_BRIEF_.
For this exercise, copy the records below exactly and exclude every image.
##### EXERCISE DATA
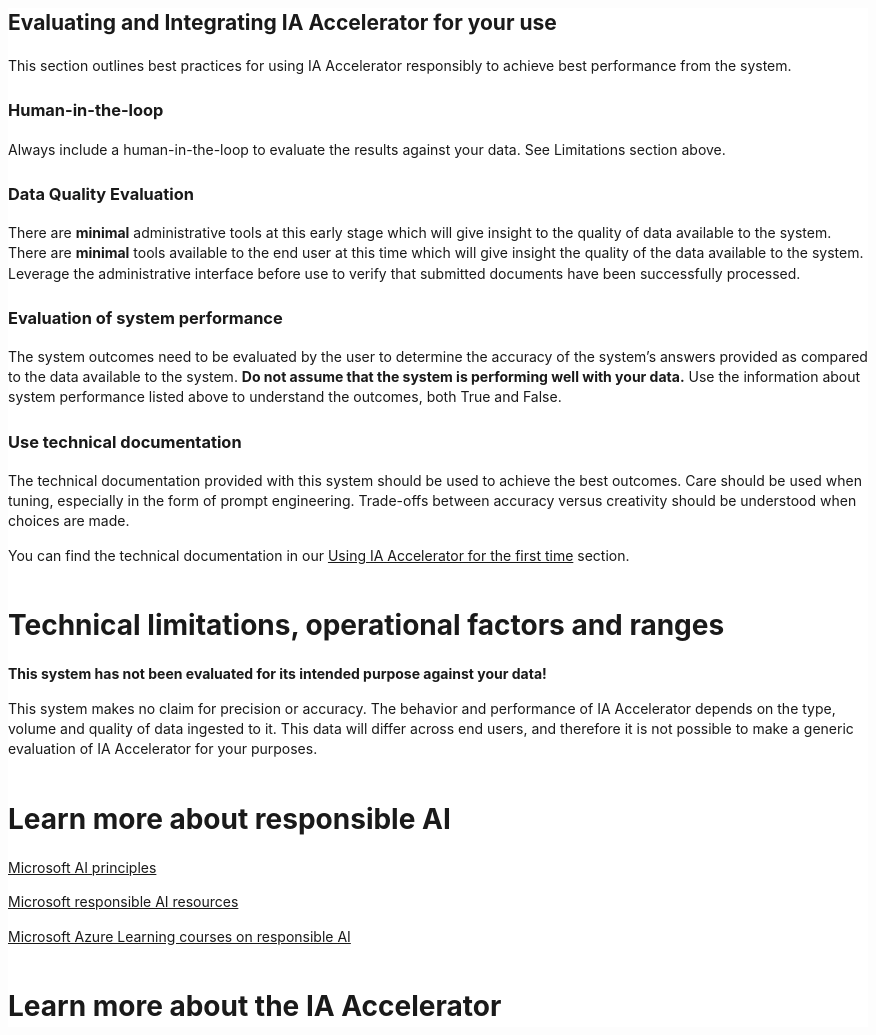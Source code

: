 ## Evaluating and Integrating IA Accelerator for your use

This section outlines best practices for using IA Accelerator responsibly to achieve best performance from the system.

### Human-in-the-loop

Always include a human-in-the-loop to evaluate the results against your data. See Limitations section above.

### Data Quality Evaluation

There are **minimal** administrative tools at this early stage which will give insight to the quality of data available to the system. There are **minimal** tools available to the end user at this time which will give insight the quality of the data available to the system. Leverage the administrative interface before use to verify that submitted documents have been successfully processed. 

### Evaluation of system performance

The system outcomes need to be evaluated by the user to determine the accuracy of the system’s answers provided as compared to the data available to the system. **Do not assume that the system is performing well with your data.** Use the information about system performance listed above to understand the outcomes, both True and False.

### Use technical documentation

The technical documentation provided with this system should be used to achieve the best outcomes. Care should be used when tuning, especially in the form of prompt engineering. Trade-offs between accuracy versus creativity should be understood when choices are made.

You can find the technical documentation in our [Using IA Accelerator for the first time](../README.md#using-IA-for-the-first-time) section.

# Technical limitations, operational factors and ranges

**This system has not been evaluated for its intended purpose against your data!**

This system makes no claim for precision or accuracy. The behavior and performance of IA Accelerator depends on the type, volume and quality of data ingested to it. This data will differ across end users, and therefore it is not possible to make a generic evaluation of IA Accelerator for your purposes.

# Learn more about responsible AI


[Microsoft AI principles](https://www.microsoft.com/en-us/ai/responsible-ai)

[Microsoft responsible AI resources](https://www.microsoft.com/en-us/ai/responsible-ai-resources)

[Microsoft Azure Learning courses on responsible AI](https://docs.microsoft.com/en-us/learn/paths/responsible-ai-business-principles/)

# Learn more about the IA Accelerator
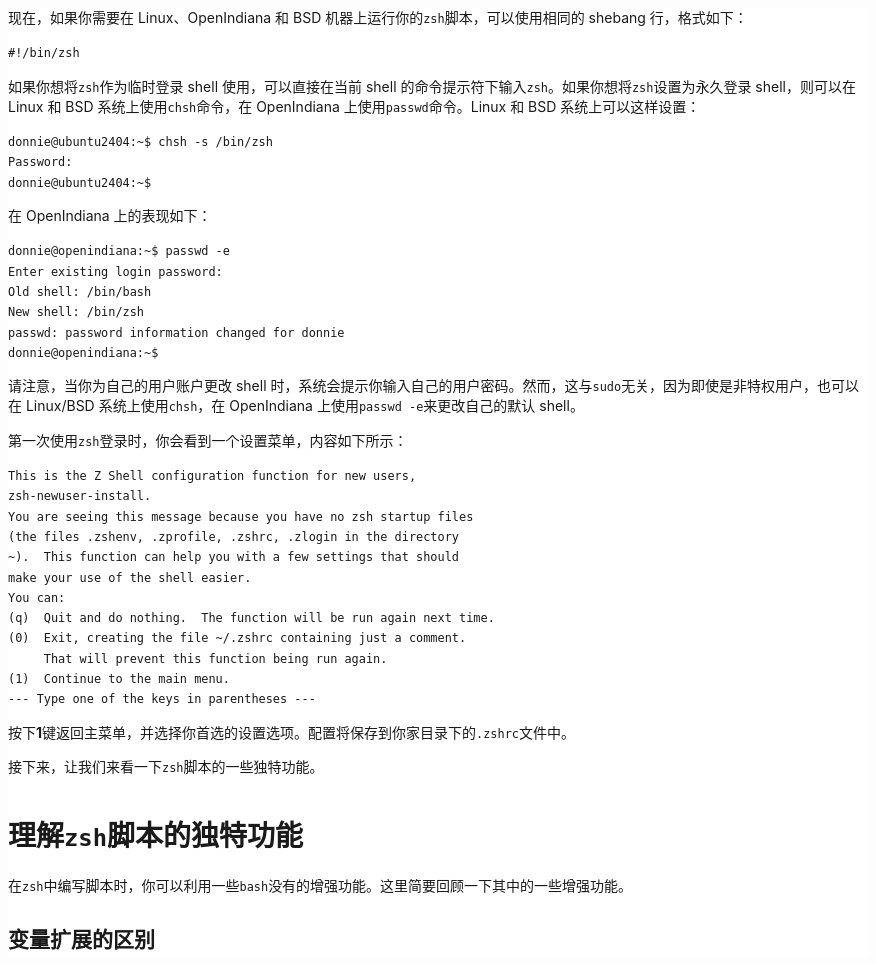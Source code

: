 现在，如果你需要在 Linux、OpenIndiana 和 BSD 机器上运行你的`zsh`脚本，可以使用相同的 shebang 行，格式如下：

```
#!/bin/zsh 
```

如果你想将`zsh`作为临时登录 shell 使用，可以直接在当前 shell 的命令提示符下输入`zsh`。如果你想将`zsh`设置为永久登录 shell，则可以在 Linux 和 BSD 系统上使用`chsh`命令，在 OpenIndiana 上使用`passwd`命令。Linux 和 BSD 系统上可以这样设置：

```
donnie@ubuntu2404:~$ chsh -s /bin/zsh
Password:
donnie@ubuntu2404:~$ 
```

在 OpenIndiana 上的表现如下：

```
donnie@openindiana:~$ passwd -e
Enter existing login password:
Old shell: /bin/bash
New shell: /bin/zsh
passwd: password information changed for donnie
donnie@openindiana:~$ 
```

请注意，当你为自己的用户账户更改 shell 时，系统会提示你输入自己的用户密码。然而，这与`sudo`无关，因为即使是非特权用户，也可以在 Linux/BSD 系统上使用`chsh`，在 OpenIndiana 上使用`passwd -e`来更改自己的默认 shell。

第一次使用`zsh`登录时，你会看到一个设置菜单，内容如下所示：

```
This is the Z Shell configuration function for new users,
zsh-newuser-install.
You are seeing this message because you have no zsh startup files
(the files .zshenv, .zprofile, .zshrc, .zlogin in the directory
~).  This function can help you with a few settings that should
make your use of the shell easier.
You can:
(q)  Quit and do nothing.  The function will be run again next time.
(0)  Exit, creating the file ~/.zshrc containing just a comment.
     That will prevent this function being run again.
(1)  Continue to the main menu.
--- Type one of the keys in parentheses --- 
```

按下**1**键返回主菜单，并选择你首选的设置选项。配置将保存到你家目录下的`.zshrc`文件中。

接下来，让我们来看一下`zsh`脚本的一些独特功能。

# 理解`zsh`脚本的独特功能

在`zsh`中编写脚本时，你可以利用一些`bash`没有的增强功能。这里简要回顾一下其中的一些增强功能。

## 变量扩展的区别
##########
_WORKED SOLUTION_.
Source code

: ## Evaluating and Integrating IA Accelerator for your use

This section outlines best practices for using IA Accelerator responsibly to achieve best performance from the system.

### Human-in-the-loop

Always include a human-in-the-loop to evaluate the results against your data. See Limitations section above.

### Data Quality Evaluation

There are **minimal** administrative tools at this early stage which will give insight to the quality of data available to the system. There are **minimal** tools available to the end user at this time which will give insight the quality of the data available to the system. Leverage the administrative interface before use to verify that submitted documents have been successfully processed. 

### Evaluation of system performance

The system outcomes need to be evaluated by the user to determine the accuracy of the system’s answers provided as compared to the data available to the system. **Do not assume that the system is performing well with your data.** Use the information about system performance listed above to understand the outcomes, both True and False.

### Use technical documentation

The technical documentation provided with this system should be used to achieve the best outcomes. Care should be used when tuning, especially in the form of prompt engineering. Trade-offs between accuracy versus creativity should be understood when choices are made.

You can find the technical documentation in our [Using IA Accelerator for the first time](../README.md#using-IA-for-the-first-time) section.

# Technical limitations, operational factors and ranges

**This system has not been evaluated for its intended purpose against your data!**

This system makes no claim for precision or accuracy. The behavior and performance of IA Accelerator depends on the type, volume and quality of data ingested to it. This data will differ across end users, and therefore it is not possible to make a generic evaluation of IA Accelerator for your purposes.

# Learn more about responsible AI


[Microsoft AI principles](https://www.microsoft.com/en-us/ai/responsible-ai)

[Microsoft responsible AI resources](https://www.microsoft.com/en-us/ai/responsible-ai-resources)

[Microsoft Azure Learning courses on responsible AI](https://docs.microsoft.com/en-us/learn/paths/responsible-ai-business-principles/)

# Learn more about the IA Accelerator
Source code

: 现在，如果你需要在 Linux、OpenIndiana 和 BSD 机器上运行你的`zsh`脚本，可以使用相同的 shebang 行，格式如下：

```
#!/bin/zsh 
```

如果你想将`zsh`作为临时登录 shell 使用，可以直接在当前 shell 的命令提示符下输入`zsh`。如果你想将`zsh`设置为永久登录 shell，则可以在 Linux 和 BSD 系统上使用`chsh`命令，在 OpenIndiana 上使用`passwd`命令。Linux 和 BSD 系统上可以这样设置：

```
donnie@ubuntu2404:~$ chsh -s /bin/zsh
Password:
donnie@ubuntu2404:~$ 
```

在 OpenIndiana 上的表现如下：

```
donnie@openindiana:~$ passwd -e
Enter existing login password:
Old shell: /bin/bash
New shell: /bin/zsh
passwd: password information changed for donnie
donnie@openindiana:~$ 
```

请注意，当你为自己的用户账户更改 shell 时，系统会提示你输入自己的用户密码。然而，这与`sudo`无关，因为即使是非特权用户，也可以在 Linux/BSD 系统上使用`chsh`，在 OpenIndiana 上使用`passwd -e`来更改自己的默认 shell。

第一次使用`zsh`登录时，你会看到一个设置菜单，内容如下所示：

```
This is the Z Shell configuration function for new users,
zsh-newuser-install.
You are seeing this message because you have no zsh startup files
(the files .zshenv, .zprofile, .zshrc, .zlogin in the directory
~).  This function can help you with a few settings that should
make your use of the shell easier.
You can:
(q)  Quit and do nothing.  The function will be run again next time.
(0)  Exit, creating the file ~/.zshrc containing just a comment.
     That will prevent this function being run again.
(1)  Continue to the main menu.
--- Type one of the keys in parentheses --- 
```

按下**1**键返回主菜单，并选择你首选的设置选项。配置将保存到你家目录下的`.zshrc`文件中。

接下来，让我们来看一下`zsh`脚本的一些独特功能。

# 理解`zsh`脚本的独特功能

在`zsh`中编写脚本时，你可以利用一些`bash`没有的增强功能。这里简要回顾一下其中的一些增强功能。

## 变量扩展的区别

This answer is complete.